If a line of the records contains the string "vertices", copy it out.

RECORDS FOR THIS TASK ▸
= Beginning of Section =
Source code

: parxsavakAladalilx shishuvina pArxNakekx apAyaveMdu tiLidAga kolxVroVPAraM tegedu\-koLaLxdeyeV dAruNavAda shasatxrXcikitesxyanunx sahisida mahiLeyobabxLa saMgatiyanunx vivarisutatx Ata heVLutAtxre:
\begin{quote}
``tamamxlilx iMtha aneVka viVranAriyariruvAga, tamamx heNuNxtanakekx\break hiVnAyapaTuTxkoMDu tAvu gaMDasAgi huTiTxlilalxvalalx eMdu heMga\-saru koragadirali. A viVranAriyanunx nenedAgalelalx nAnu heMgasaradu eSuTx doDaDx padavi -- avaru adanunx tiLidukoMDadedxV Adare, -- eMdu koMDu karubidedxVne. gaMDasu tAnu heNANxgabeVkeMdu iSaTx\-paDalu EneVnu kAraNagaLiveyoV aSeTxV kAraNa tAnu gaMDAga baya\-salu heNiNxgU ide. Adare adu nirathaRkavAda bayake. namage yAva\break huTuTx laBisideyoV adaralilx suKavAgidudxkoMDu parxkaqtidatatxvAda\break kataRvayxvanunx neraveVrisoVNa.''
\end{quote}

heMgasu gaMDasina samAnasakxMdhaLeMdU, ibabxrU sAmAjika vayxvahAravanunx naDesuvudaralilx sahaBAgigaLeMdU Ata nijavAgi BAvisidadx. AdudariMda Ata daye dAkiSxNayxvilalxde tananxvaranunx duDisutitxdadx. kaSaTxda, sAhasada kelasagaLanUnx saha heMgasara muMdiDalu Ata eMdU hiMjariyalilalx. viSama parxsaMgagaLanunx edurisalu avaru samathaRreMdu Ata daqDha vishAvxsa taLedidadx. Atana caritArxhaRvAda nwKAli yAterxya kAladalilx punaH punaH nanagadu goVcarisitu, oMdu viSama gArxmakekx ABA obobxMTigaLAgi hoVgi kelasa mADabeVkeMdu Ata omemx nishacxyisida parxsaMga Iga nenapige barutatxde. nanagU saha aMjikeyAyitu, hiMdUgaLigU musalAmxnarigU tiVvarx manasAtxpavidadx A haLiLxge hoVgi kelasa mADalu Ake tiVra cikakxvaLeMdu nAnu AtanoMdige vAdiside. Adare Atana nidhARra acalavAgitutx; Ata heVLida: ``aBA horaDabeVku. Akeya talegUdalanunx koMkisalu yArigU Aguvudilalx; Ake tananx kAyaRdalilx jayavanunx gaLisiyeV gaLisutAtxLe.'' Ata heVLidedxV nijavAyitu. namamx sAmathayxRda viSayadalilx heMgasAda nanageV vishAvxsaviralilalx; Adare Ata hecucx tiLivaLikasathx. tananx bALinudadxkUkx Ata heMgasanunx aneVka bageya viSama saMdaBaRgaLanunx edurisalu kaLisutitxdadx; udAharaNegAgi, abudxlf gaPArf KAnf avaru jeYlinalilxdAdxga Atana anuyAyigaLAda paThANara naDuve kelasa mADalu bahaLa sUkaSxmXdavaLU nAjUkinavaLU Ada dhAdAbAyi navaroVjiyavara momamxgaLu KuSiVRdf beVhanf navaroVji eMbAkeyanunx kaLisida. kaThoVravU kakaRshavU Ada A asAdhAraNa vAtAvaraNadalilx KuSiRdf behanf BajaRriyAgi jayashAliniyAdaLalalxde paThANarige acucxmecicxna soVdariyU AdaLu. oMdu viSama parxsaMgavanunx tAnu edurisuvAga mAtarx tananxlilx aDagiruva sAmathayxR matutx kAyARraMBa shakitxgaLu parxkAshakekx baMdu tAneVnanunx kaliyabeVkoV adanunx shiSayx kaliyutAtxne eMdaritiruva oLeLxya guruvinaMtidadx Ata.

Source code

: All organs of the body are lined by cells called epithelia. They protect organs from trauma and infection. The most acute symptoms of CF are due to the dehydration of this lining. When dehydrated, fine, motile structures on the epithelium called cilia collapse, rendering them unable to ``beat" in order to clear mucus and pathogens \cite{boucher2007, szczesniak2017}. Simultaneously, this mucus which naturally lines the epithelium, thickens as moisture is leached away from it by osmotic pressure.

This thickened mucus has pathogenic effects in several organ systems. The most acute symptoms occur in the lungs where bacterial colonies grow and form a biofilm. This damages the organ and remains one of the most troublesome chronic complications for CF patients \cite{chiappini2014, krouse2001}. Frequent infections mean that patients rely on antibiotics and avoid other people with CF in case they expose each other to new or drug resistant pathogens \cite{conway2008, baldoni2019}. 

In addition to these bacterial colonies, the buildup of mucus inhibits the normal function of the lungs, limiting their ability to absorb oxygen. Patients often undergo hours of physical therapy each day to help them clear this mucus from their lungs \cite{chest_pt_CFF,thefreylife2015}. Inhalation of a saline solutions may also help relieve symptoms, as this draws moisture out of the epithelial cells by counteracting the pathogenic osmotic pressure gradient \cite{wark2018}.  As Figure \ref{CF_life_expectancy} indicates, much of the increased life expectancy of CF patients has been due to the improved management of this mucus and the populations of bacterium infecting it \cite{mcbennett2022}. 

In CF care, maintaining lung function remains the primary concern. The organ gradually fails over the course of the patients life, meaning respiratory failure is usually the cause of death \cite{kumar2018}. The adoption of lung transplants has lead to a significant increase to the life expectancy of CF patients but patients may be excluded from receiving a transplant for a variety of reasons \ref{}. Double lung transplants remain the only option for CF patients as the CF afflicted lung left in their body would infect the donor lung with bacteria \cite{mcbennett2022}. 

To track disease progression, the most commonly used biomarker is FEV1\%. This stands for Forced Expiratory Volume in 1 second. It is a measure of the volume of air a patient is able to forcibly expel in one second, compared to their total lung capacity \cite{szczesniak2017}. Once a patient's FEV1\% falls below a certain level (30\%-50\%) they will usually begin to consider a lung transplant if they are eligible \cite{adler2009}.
= End of Section =
= Beginning of Section =
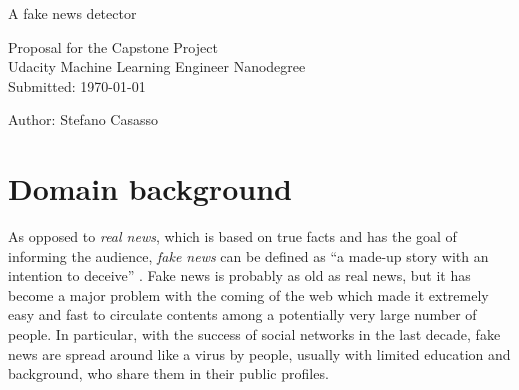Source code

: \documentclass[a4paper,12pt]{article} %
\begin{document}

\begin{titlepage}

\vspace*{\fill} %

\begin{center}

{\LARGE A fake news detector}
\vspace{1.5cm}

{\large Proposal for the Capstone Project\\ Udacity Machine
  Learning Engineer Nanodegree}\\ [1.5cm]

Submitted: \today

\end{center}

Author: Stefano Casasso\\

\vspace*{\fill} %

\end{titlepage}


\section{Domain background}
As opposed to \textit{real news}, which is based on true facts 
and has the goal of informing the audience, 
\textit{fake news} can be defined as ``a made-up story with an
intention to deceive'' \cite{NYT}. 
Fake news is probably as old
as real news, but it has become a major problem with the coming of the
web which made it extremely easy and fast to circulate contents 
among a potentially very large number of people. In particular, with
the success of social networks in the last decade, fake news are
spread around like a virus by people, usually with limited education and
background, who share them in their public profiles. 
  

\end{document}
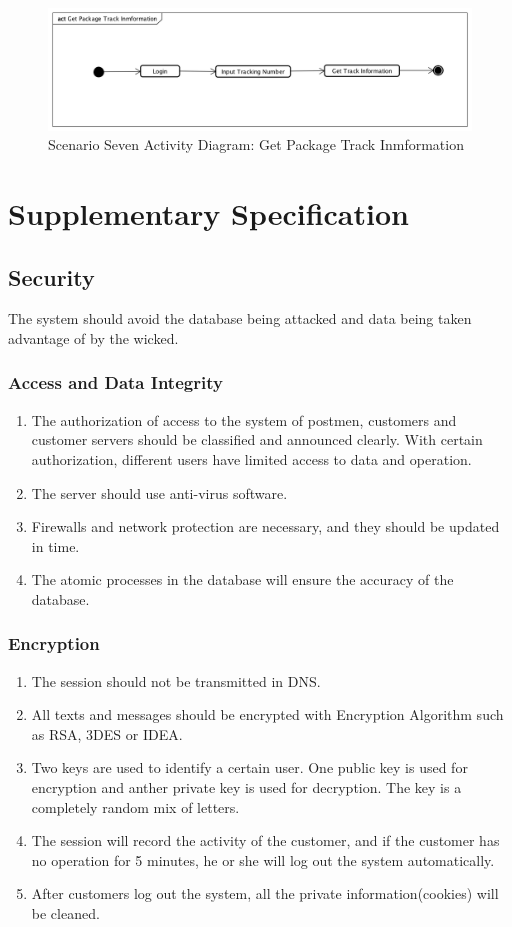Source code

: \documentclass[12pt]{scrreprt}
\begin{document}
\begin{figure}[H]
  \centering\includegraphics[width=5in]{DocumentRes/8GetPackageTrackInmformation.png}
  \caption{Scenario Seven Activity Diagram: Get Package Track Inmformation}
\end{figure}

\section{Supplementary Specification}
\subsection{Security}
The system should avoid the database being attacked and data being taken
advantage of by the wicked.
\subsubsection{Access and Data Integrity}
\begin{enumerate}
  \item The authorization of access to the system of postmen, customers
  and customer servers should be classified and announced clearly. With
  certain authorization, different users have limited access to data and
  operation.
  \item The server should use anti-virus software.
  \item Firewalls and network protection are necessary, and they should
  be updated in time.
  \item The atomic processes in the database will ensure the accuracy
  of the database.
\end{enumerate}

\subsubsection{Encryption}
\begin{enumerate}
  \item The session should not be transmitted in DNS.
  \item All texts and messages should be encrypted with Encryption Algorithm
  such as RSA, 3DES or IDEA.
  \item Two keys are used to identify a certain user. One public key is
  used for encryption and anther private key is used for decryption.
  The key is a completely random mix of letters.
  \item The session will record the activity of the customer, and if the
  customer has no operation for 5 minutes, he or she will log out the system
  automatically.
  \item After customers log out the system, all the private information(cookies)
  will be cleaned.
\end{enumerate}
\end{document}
= End of Section =
= Beginning of Section =
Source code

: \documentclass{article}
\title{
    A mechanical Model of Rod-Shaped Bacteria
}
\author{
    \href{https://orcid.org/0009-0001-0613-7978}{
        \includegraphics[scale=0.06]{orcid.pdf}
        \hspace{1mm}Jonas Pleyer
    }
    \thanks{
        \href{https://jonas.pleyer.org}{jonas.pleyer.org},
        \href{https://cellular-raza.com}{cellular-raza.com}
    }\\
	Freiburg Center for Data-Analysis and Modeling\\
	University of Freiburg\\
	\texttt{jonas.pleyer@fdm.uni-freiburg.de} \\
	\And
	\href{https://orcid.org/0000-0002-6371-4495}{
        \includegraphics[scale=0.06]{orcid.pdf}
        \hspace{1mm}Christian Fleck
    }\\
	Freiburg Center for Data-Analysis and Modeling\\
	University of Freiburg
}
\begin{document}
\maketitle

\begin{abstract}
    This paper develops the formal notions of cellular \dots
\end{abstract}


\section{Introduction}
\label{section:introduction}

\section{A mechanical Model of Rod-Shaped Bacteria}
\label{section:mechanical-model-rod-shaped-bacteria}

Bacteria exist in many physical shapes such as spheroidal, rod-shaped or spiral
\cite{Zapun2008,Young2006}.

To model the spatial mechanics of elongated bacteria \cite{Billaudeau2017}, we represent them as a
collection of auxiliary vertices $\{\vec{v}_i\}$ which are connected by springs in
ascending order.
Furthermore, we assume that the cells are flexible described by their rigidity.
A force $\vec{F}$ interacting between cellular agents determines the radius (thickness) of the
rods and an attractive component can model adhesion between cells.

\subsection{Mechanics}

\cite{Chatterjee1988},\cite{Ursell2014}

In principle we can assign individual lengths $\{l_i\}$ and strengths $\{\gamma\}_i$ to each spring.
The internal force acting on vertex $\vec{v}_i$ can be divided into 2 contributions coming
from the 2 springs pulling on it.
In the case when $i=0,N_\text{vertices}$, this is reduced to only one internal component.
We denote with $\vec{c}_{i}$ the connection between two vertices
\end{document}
= End of Section =
SOLUTION FOR THIS PROBLEM ▸
collection of auxiliary vertices $\{\vec{v}_i\}$ which are connected by springs in
In the case when $i=0,N_\text{vertices}$, this is reduced to only one internal component.
We denote with $\vec{c}_{i}$ the connection between two vertices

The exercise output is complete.